OMAHA, Neb. (KMTV) — Medical experts are reporting an uptick in childhood diabetes cases lately, and now studies are being done to understand if there is a correlation with the pandemic.
Dr. Christopher Maloney, Physician in Chief for Children's Physicians, said last summer, pediatricians in Omaha began noticing something peculiar happening.
“So we were in the pandemic for at least a year when people started asking themselves, ‘wow, we’re seeing a little bit more new-onset diabetes, do you think that there could be this correlation?’” Maloney said.
Unlike Type 2 Diabetes which is when your cells become insulin-resistant, Type 1 Diabetes is when insulin is no longer being produced.
It can be treated with insulin pumps and glucose monitoring, but can’t be outgrown or dieted away. It's a lifelong condition.
Maloney said diabetes is partly genetic and partly environmental.
“So its very possible that viruses can be that environmental influence," Maloney said.
Studies are being done to see if COVID-19 could be associated with this uptick in cases.
To determine if that's the case in Omaha, Maloney wants to look a few years further back to see if there’s a trend.
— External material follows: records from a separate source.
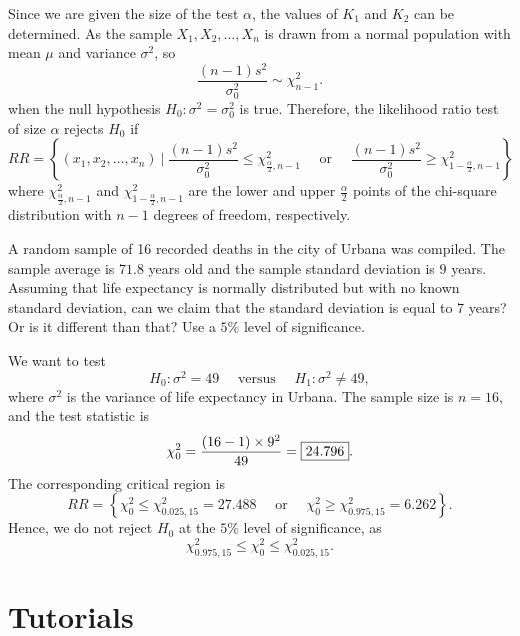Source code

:Since we are given the size of the test $\alpha$, the values of $K_1$ and $K_2$ can be determined. 
As the sample $X_1, X_2, \ldots, X_n$ is drawn from a normal population with mean $\mu$ and variance $\sigma^2$,
so 
\begin{equation}
    \frac{(n-1)s^2}{\sigma_0^2} \sim \chi^2_{n-1}.
\end{equation}
when the null hypothesis $H_0 : \sigma^2 = \sigma^2_0$ is true. Therefore, the likelihood ratio test of size $\alpha$ rejects $H_0$ if
\begin{equation}
    RR = \left\{ (x_1, x_2, \ldots, x_n) \> \bigg \vert \> \frac{(n-1)s^2}{\sigma^2_0} \leq \chi^2_{\frac{\alpha}{2}, n-1} \quad \text{ or } \quad \frac{(n-1)s^2}{\sigma^2_0} \geq \chi^2_{1 - \frac{\alpha}{2}, n-1} \right\}
\end{equation}
where $\chi^2_{\frac{\alpha}{2}, n-1}$ and $\chi^2_{1 - \frac{\alpha}{2}, n-1}$ are the lower and upper
$\frac{\alpha}{2}$ points of the chi-square distribution with $n-1$ degrees of freedom, respectively.

\begin{example}
    A random sample of 16 recorded deaths in the city of
 Urbana was compiled. The sample average is $71.8$ years old and the sample
 standard deviation is $9$ years. Assuming that life expectancy is
 normally distributed but with no known standard deviation,
 can we claim that the standard deviation is equal to $7$ years?
 Or is it different than that? Use a $5\%$ level of significance.
\end{example}
\begin{solution}
    We want to test 
    \[
        H_0 : \sigma^2 = 49 \quad \text{ versus } \quad H_1 : \sigma^2 \neq 49,
    \]
    where $\sigma^2$ is the variance of life expectancy in Urbana. The sample size is $n = 16$,
    and the test statistic is 
    \[
        \chi^2_0 = \frac{(16 - 1) \times 9^2}{49} = \fbox{$24.796$}.
    \]
    The corresponding critical region is 
    \[
        RR = \left\{\chi^2_0 \leq \chi^2_{0.025, 15} = 27.488 \quad \text{ or } \quad \chi^2_0 \geq \chi^2_{0.975, 15} = 6.262 \right\}.
    \]
    Hence, we do not reject $H_0$ at the $5\%$ level of significance, as 
    \[
        \chi^2_{0.975, 15} \leq \chi^2_0 \leq \chi^2_{0.025, 15}.
    \]
\end{solution}

\section*{Tutorials}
He said Children's has been approached about being part of a larger study.
“The study will tell us," Maloney said. "I think there’s not going to be a statistically significant difference.”
The doctor adds that infections and inflammation of any kind could be associated with diabetes.
Some early papers suggest, perhaps because of pandemic delays with checkups, diagnoses were also delayed.
Maloney expects it could take around two years for the medical community to have any solid answers on the issue.
“I wouldn’t put it to parents to have to worry any more about having to raise a child," Maloney said.
Regardless, it's good to know what to look for when it comes to Type 1 Diabetes.
According to the Centers for Disease Control and Prevention, symptoms include unquenchable thirst, losing weight without trying, increased hunger, blurry vision, numb or tingling hands, feeling tired, having very dry skin and sores that slowly heal.